Aquella tarde sentada con nosotros en la terraza de aquel centro
comercial, Myriam había empezado a sentirse mal sin ningún motivo
aparente; sin embargo no había tardado mucho en comprender que lo
que la alteraba interiormente no era sino esa perturbación del
mencionado Chi Cósmico
que en aquel momento alcanzaba cotas muy elevadas por la locura de
aquella aglomeración urbana que estaba teniendo lugar alrededor
nuestro. El excesivo número de coches que se empeñaban en transitar
por una vía a todas luces insuficiente para todos ellos; la
esquizofrenia consumista de la gente que atiborraba los comercios, y
la alienación de quienes, con viandas, alcohol o músicas
estridentes, pretendían compensar la trivialidad de sus existencias,
eran para ella la causa más que evidente de ese malestar interior
que el universo le enviaba, instándola a poner algún remedio,
aunque sólo fuera momentáneo, y dar además testimonio de la locura
de la vida moderna. Ella había recordado en ese momento la historia
de un maestro zen de la antigüedad, en la lejana China, que por
medio de la sola meditación había conseguido restablecer la paz y
el orden del Chi Cósmico
en una remota región de su país donde la alteración de esa fuerza
se revelaba a través de una prolongada sequía. Después de tres
días de ayunos, rezos y meditaciones, el sabio había logrado
recomponer el orden universal y la nieve había caído abundante
sobre el país, manifestando así, en el mundo exterior, la paz
interna restablecida2.
Myriam al parecer había comprendido
al instante que esa inspiración no era casual y que ella había sido
elegida para cumplir, en la enloquecida ciudad occidental en que nos
encontrábamos, un papel análogo al del sabio maestro chino en su
remoto país. Y, ni corta ni perezosa y sin pensárselo dos veces,
adoptó como todos habíamos visto la misma estrategia espiritual, de
eficacia probada –según ella–, para acabar en un santiamén con
el caos urbanístico que nos rodeaba. Su contrariedad y enfado con
nosotros eran además importantes, ya que decía no haber corrido en
ningún momento ni el más mínimo peligro físico –a pesar de
haberse sentado imprudentemente en mitad de la calzada–, y además
lo que inicialmente eran el desconcierto y el enfado que su actitud
había provocado entre conductores y peatones, se habría convertido,
a poco que la hubiéramos dejado actuar, en armonía y paz. Así, los
coches se habrían distribuido voluntariamente y de manera ordenada
por las vías adyacentes o habrían renunciado a seguir su marcha,
para no embotar la circulación. Los compradores compulsivos de los
comercios habrían sentido el súbito arranque de volver a sus
hogares o donar su dinero para causas benéficas. En las discotecas
se habría sustituido el rock y el heavy por músicas exóticas y
espirituales, mucho más reconfortantes para el alma, y en fin todo
habría alcanzado un orden más humano y satisfactorio. Nosotros, en
cambio, –según sus alteradas palabras– habíamos decidido
violentar su libertad individual y abortar su altruista
acción de una manera
totalmente arbitraria e injustificada, típica del prepotente
espíritu occidental.
Tras lo cual pasó a anticiparnos que, en virtud de inexorables y
ocultas leyes del universo y la vida, nosotros mismos sufriríamos en
los días próximos las consecuencias de nuestro irresponsable modo
de actuar, en la forma y lugar más inesperados.

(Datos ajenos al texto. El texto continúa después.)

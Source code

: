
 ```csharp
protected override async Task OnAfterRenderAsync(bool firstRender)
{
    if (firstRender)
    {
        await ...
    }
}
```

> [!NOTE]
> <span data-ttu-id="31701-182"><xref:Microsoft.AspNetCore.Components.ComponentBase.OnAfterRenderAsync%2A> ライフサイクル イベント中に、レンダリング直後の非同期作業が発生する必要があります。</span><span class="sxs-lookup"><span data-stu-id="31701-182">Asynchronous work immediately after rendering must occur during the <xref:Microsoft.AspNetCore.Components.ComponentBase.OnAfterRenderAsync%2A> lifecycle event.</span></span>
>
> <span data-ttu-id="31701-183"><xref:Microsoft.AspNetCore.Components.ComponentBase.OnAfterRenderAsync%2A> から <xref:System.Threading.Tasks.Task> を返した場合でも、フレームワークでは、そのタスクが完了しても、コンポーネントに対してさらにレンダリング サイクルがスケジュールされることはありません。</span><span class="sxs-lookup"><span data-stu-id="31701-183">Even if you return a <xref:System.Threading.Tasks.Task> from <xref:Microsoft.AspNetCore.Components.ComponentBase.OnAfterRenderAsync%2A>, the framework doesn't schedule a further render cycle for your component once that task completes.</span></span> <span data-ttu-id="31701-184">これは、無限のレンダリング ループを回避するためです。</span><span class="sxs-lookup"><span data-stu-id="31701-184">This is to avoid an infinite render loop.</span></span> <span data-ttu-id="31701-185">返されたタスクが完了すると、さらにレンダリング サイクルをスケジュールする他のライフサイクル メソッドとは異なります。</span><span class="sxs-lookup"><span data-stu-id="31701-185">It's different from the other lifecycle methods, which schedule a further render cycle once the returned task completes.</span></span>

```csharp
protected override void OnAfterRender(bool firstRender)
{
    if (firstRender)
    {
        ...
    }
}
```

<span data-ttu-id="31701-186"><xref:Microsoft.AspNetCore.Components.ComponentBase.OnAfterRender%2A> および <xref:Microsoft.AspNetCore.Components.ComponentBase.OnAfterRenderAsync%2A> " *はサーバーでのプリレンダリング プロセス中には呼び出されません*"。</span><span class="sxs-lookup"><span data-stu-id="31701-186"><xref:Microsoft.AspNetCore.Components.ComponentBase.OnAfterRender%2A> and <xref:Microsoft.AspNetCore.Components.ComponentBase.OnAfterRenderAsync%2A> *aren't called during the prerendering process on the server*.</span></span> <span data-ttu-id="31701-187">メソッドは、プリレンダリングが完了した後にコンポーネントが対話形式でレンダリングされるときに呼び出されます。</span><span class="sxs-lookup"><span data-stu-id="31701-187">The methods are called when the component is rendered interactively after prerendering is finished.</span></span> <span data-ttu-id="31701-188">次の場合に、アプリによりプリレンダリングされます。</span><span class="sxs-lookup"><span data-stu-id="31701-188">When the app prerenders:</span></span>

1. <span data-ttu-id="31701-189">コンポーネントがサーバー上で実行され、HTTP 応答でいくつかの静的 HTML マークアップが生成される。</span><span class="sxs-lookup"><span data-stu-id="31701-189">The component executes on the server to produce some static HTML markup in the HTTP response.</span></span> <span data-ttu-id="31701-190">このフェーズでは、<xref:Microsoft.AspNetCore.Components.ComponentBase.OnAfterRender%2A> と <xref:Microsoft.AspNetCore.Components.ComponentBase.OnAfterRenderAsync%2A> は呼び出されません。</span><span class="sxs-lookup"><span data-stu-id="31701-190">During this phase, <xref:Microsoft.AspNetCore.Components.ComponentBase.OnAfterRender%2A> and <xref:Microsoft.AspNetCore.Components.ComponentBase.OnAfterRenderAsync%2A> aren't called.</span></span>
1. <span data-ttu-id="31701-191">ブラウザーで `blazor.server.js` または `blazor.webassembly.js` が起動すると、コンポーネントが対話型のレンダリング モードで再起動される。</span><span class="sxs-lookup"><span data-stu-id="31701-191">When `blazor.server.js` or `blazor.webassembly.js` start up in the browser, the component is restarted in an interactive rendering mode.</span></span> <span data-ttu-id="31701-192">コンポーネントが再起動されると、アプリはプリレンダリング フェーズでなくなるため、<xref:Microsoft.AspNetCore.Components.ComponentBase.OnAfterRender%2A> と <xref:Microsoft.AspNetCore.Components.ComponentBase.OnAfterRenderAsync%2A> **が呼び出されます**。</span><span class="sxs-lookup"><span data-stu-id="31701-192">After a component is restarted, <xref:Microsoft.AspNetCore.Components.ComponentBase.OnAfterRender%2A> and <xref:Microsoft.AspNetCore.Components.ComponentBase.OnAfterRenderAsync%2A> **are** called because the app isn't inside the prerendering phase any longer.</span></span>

Dicho lo cual, Myriam optó por
marcharse sin despedirse siquiera del desconsolado Arturo, y
dejándonos a todos con la boca abierta y sin saber cómo reaccionar.
1 TUSSET,
Pablo, Sakamura, Corrales y los muertos rientes, Ediciones
Destino, Barcelona 2009
2 Este
episodio del sabio chino es real y fue recogido por el sinólogo
Richard Wilhelm. Puede leerse en:
JUNG,
Carl Gustav. Los
complejos y el inconsciente,
Alianza Editorial, Madrid 1986, p. 401.